- **PROBLEM TO SOLVE**
Repeat word for word every line of the data below, from the first through the line containing "## Install Packages", and stop there.

[[ SOURCE DATA open ]]

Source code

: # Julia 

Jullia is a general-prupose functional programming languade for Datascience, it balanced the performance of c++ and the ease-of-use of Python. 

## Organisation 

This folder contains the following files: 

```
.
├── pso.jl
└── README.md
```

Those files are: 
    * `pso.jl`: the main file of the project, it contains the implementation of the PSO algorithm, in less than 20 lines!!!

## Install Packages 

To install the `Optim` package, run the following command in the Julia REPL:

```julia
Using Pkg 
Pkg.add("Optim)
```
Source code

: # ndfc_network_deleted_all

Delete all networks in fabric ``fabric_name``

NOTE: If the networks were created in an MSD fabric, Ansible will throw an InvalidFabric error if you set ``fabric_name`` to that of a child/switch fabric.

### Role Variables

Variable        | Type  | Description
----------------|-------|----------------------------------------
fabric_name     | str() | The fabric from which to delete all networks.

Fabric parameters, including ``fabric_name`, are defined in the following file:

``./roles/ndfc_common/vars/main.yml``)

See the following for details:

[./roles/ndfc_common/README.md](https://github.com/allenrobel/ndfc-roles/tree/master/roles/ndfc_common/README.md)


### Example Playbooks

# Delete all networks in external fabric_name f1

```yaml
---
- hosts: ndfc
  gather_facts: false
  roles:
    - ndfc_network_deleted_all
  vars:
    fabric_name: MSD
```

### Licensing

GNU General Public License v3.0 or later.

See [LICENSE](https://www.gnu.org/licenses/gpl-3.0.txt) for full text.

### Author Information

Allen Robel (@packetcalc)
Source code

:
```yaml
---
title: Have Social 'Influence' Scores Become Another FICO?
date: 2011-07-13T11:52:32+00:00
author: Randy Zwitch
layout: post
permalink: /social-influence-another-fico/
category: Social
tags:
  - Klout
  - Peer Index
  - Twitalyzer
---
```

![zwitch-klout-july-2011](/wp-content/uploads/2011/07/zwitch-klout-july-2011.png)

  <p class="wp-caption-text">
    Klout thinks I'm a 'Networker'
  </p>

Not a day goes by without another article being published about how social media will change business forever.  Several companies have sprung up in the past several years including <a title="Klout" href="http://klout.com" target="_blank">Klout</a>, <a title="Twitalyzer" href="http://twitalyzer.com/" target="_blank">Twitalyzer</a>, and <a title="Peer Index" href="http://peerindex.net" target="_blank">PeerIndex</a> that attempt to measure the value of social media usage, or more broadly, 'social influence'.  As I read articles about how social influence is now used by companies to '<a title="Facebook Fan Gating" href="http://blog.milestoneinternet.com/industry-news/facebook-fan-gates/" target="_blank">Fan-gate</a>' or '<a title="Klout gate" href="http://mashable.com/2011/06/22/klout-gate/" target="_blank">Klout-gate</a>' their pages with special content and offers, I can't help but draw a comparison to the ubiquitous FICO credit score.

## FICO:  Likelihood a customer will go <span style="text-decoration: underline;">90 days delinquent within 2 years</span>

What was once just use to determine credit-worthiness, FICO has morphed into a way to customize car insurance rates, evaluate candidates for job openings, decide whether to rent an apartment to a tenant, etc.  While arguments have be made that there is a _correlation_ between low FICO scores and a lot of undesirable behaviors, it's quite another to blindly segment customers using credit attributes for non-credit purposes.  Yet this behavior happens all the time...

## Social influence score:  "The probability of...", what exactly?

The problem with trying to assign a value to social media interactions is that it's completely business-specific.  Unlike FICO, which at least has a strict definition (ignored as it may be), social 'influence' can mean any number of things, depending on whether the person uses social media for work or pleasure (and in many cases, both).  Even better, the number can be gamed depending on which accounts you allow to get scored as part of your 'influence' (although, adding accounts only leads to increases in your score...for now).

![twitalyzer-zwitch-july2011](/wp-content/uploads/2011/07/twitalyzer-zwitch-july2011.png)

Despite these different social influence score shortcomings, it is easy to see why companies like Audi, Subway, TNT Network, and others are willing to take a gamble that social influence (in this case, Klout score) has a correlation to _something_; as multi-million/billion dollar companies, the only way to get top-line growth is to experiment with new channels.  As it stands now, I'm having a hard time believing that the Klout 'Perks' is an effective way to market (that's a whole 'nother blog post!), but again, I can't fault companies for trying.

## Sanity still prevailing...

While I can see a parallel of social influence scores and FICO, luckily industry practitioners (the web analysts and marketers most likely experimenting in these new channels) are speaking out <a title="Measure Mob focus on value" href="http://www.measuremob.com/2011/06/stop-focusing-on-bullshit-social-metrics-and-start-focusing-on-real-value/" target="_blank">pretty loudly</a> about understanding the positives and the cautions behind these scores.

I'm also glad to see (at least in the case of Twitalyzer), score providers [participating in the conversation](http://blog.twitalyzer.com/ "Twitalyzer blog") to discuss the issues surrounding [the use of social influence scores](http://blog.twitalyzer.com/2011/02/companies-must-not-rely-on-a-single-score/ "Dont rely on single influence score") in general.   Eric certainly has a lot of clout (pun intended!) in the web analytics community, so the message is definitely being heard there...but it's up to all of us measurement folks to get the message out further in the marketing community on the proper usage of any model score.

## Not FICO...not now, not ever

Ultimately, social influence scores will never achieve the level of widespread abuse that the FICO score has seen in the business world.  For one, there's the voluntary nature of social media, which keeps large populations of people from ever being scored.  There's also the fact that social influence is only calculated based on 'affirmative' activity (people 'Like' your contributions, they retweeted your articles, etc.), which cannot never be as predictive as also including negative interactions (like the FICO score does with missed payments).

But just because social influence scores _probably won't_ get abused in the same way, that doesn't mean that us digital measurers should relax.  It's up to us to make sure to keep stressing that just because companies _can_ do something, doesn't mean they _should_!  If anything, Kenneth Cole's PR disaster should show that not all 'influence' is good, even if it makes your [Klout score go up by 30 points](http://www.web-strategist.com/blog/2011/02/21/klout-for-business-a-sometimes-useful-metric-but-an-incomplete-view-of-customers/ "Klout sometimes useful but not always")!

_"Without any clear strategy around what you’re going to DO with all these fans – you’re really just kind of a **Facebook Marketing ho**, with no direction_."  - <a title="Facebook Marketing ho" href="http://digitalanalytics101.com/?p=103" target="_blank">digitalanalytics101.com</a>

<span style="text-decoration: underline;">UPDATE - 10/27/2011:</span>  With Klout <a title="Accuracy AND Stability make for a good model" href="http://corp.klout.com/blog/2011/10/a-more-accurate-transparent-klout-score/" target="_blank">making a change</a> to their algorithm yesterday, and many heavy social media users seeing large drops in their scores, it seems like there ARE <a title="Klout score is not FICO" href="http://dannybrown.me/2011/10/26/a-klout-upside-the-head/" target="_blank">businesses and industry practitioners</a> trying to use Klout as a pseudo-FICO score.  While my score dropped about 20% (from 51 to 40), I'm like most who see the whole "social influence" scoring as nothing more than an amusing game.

[[ SOURCE DATA closed ]]

- **OUTPUT FOR THIS TASK**
Source code

: # Julia 

Jullia is a general-prupose functional programming languade for Datascience, it balanced the performance of c++ and the ease-of-use of Python. 

## Organisation 

This folder contains the following files: 

```
.
├── pso.jl
└── README.md
```

Those files are: 
    * `pso.jl`: the main file of the project, it contains the implementation of the PSO algorithm, in less than 20 lines!!!

## Install Packages 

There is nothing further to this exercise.